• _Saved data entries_
● ● ● ● ●

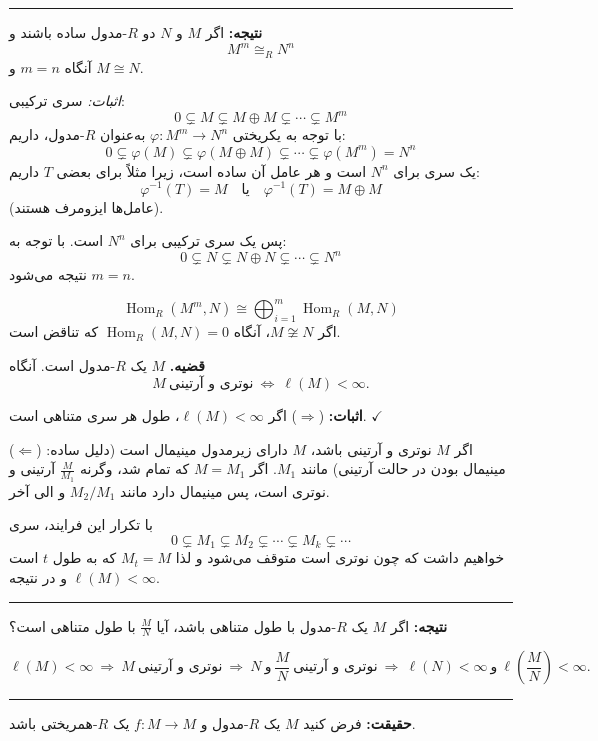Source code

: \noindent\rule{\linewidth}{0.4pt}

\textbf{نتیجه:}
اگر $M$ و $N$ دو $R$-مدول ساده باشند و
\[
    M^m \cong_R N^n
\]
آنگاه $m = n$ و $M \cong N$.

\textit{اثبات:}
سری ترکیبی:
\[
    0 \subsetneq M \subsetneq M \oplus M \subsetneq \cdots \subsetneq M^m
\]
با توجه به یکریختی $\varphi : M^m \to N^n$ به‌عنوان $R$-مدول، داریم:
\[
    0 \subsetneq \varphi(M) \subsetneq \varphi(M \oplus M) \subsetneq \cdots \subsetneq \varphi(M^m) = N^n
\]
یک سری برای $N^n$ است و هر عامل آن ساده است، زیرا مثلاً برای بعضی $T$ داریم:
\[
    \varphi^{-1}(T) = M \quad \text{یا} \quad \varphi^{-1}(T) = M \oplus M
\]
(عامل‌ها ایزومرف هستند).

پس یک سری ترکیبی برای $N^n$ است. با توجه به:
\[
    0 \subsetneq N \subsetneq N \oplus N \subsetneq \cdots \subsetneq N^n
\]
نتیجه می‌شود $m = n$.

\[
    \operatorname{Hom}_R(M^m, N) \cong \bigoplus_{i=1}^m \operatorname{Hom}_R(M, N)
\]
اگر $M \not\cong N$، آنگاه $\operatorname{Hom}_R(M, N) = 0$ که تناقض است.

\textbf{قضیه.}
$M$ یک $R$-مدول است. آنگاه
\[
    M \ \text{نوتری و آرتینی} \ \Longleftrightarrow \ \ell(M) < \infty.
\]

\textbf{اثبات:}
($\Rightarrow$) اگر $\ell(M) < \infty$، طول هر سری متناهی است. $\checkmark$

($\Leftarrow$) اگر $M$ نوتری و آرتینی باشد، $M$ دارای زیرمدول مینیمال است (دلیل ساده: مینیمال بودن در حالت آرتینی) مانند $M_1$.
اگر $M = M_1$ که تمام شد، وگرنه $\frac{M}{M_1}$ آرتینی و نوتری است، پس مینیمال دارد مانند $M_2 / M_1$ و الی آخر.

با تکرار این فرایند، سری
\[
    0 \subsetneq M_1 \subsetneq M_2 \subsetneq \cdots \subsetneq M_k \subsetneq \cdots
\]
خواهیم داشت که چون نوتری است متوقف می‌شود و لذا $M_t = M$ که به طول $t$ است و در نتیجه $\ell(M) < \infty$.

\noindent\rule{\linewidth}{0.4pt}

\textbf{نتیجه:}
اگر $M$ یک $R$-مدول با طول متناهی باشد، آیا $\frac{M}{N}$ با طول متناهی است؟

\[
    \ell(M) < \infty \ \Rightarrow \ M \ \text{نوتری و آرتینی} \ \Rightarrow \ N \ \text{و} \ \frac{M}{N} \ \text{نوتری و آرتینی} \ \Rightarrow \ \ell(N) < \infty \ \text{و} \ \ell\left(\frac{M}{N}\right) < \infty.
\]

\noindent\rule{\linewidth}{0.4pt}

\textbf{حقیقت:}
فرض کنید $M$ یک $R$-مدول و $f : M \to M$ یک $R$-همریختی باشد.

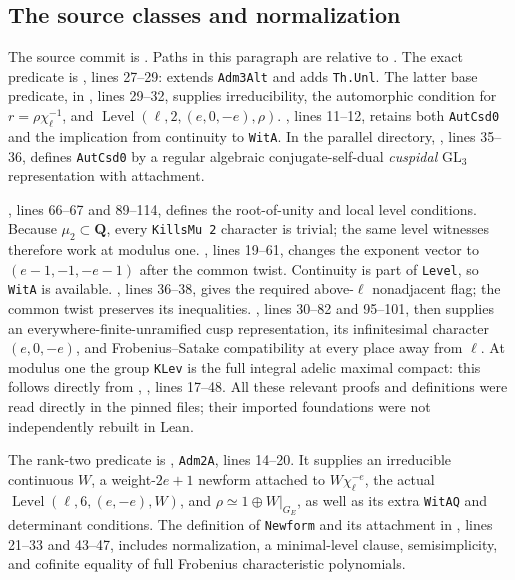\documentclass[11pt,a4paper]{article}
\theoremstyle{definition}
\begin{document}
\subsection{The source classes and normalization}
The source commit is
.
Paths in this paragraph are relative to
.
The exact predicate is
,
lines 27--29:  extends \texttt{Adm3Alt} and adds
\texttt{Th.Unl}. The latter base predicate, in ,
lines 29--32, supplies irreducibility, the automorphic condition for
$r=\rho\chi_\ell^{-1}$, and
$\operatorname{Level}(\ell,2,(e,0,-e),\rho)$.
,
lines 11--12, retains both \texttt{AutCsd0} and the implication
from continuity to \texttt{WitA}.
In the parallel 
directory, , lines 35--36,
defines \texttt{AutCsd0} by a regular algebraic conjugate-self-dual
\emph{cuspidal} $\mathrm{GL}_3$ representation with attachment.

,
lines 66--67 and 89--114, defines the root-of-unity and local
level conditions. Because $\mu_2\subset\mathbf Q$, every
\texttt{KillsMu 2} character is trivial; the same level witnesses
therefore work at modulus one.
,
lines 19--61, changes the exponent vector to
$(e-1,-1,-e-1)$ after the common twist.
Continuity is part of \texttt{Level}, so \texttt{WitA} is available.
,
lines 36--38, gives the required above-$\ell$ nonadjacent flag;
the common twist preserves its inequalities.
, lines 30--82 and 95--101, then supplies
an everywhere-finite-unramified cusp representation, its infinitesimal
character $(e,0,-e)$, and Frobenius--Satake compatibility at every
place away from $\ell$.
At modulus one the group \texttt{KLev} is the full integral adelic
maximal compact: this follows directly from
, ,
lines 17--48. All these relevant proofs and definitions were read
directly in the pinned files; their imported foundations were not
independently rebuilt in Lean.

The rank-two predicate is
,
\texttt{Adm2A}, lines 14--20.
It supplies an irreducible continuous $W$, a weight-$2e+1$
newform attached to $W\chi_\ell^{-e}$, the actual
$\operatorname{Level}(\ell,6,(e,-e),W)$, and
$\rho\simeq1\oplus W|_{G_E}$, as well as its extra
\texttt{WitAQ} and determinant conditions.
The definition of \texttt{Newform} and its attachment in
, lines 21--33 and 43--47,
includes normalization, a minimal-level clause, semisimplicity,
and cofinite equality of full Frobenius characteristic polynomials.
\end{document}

● ● ● ● ●

• _Exercise goal_
Leave the pictures behind and transcribe every record above exactly.

• _Written answer_
Source code

: \noindent\rule{\linewidth}{0.4pt}

\textbf{نتیجه:}
اگر $M$ و $N$ دو $R$-مدول ساده باشند و
\[
    M^m \cong_R N^n
\]
آنگاه $m = n$ و $M \cong N$.

\textit{اثبات:}
سری ترکیبی:
\[
    0 \subsetneq M \subsetneq M \oplus M \subsetneq \cdots \subsetneq M^m
\]
با توجه به یکریختی $\varphi : M^m \to N^n$ به‌عنوان $R$-مدول، داریم:
\[
    0 \subsetneq \varphi(M) \subsetneq \varphi(M \oplus M) \subsetneq \cdots \subsetneq \varphi(M^m) = N^n
\]
یک سری برای $N^n$ است و هر عامل آن ساده است، زیرا مثلاً برای بعضی $T$ داریم:
\[
    \varphi^{-1}(T) = M \quad \text{یا} \quad \varphi^{-1}(T) = M \oplus M
\]
(عامل‌ها ایزومرف هستند).

پس یک سری ترکیبی برای $N^n$ است. با توجه به:
\[
    0 \subsetneq N \subsetneq N \oplus N \subsetneq \cdots \subsetneq N^n
\]
نتیجه می‌شود $m = n$.

\[
    \operatorname{Hom}_R(M^m, N) \cong \bigoplus_{i=1}^m \operatorname{Hom}_R(M, N)
\]
اگر $M \not\cong N$، آنگاه $\operatorname{Hom}_R(M, N) = 0$ که تناقض است.

\textbf{قضیه.}
$M$ یک $R$-مدول است. آنگاه
\[
    M \ \text{نوتری و آرتینی} \ \Longleftrightarrow \ \ell(M) < \infty.
\]

\textbf{اثبات:}
($\Rightarrow$) اگر $\ell(M) < \infty$، طول هر سری متناهی است. $\checkmark$

($\Leftarrow$) اگر $M$ نوتری و آرتینی باشد، $M$ دارای زیرمدول مینیمال است (دلیل ساده: مینیمال بودن در حالت آرتینی) مانند $M_1$.
اگر $M = M_1$ که تمام شد، وگرنه $\frac{M}{M_1}$ آرتینی و نوتری است، پس مینیمال دارد مانند $M_2 / M_1$ و الی آخر.

با تکرار این فرایند، سری
\[
    0 \subsetneq M_1 \subsetneq M_2 \subsetneq \cdots \subsetneq M_k \subsetneq \cdots
\]
خواهیم داشت که چون نوتری است متوقف می‌شود و لذا $M_t = M$ که به طول $t$ است و در نتیجه $\ell(M) < \infty$.

\noindent\rule{\linewidth}{0.4pt}

\textbf{نتیجه:}
اگر $M$ یک $R$-مدول با طول متناهی باشد، آیا $\frac{M}{N}$ با طول متناهی است؟

\[
    \ell(M) < \infty \ \Rightarrow \ M \ \text{نوتری و آرتینی} \ \Rightarrow \ N \ \text{و} \ \frac{M}{N} \ \text{نوتری و آرتینی} \ \Rightarrow \ \ell(N) < \infty \ \text{و} \ \ell\left(\frac{M}{N}\right) < \infty.
\]

\noindent\rule{\linewidth}{0.4pt}

\textbf{حقیقت:}
فرض کنید $M$ یک $R$-مدول و $f : M \to M$ یک $R$-همریختی باشد.

\documentclass[11pt,a4paper]{article}
\theoremstyle{definition}
\begin{document}
\subsection{The source classes and normalization}
The source commit is
.
Paths in this paragraph are relative to
.
The exact predicate is
,
lines 27--29:  extends \texttt{Adm3Alt} and adds
\texttt{Th.Unl}. The latter base predicate, in ,
lines 29--32, supplies irreducibility, the automorphic condition for
$r=\rho\chi_\ell^{-1}$, and
$\operatorname{Level}(\ell,2,(e,0,-e),\rho)$.
,
lines 11--12, retains both \texttt{AutCsd0} and the implication
from continuity to \texttt{WitA}.
In the parallel 
directory, , lines 35--36,
defines \texttt{AutCsd0} by a regular algebraic conjugate-self-dual
\emph{cuspidal} $\mathrm{GL}_3$ representation with attachment.

,
lines 66--67 and 89--114, defines the root-of-unity and local
level conditions. Because $\mu_2\subset\mathbf Q$, every
\texttt{KillsMu 2} character is trivial; the same level witnesses
therefore work at modulus one.
,
lines 19--61, changes the exponent vector to
$(e-1,-1,-e-1)$ after the common twist.
Continuity is part of \texttt{Level}, so \texttt{WitA} is available.
,
lines 36--38, gives the required above-$\ell$ nonadjacent flag;
the common twist preserves its inequalities.
, lines 30--82 and 95--101, then supplies
an everywhere-finite-unramified cusp representation, its infinitesimal
character $(e,0,-e)$, and Frobenius--Satake compatibility at every
place away from $\ell$.
At modulus one the group \texttt{KLev} is the full integral adelic
maximal compact: this follows directly from
, ,
lines 17--48. All these relevant proofs and definitions were read
directly in the pinned files; their imported foundations were not
independently rebuilt in Lean.

The rank-two predicate is
,
\texttt{Adm2A}, lines 14--20.
It supplies an irreducible continuous $W$, a weight-$2e+1$
newform attached to $W\chi_\ell^{-e}$, the actual
$\operatorname{Level}(\ell,6,(e,-e),W)$, and
$\rho\simeq1\oplus W|_{G_E}$, as well as its extra
\texttt{WitAQ} and determinant conditions.
The definition of \texttt{Newform} and its attachment in
, lines 21--33 and 43--47,
includes normalization, a minimal-level clause, semisimplicity,
and cofinite equality of full Frobenius characteristic polynomials.
\end{document}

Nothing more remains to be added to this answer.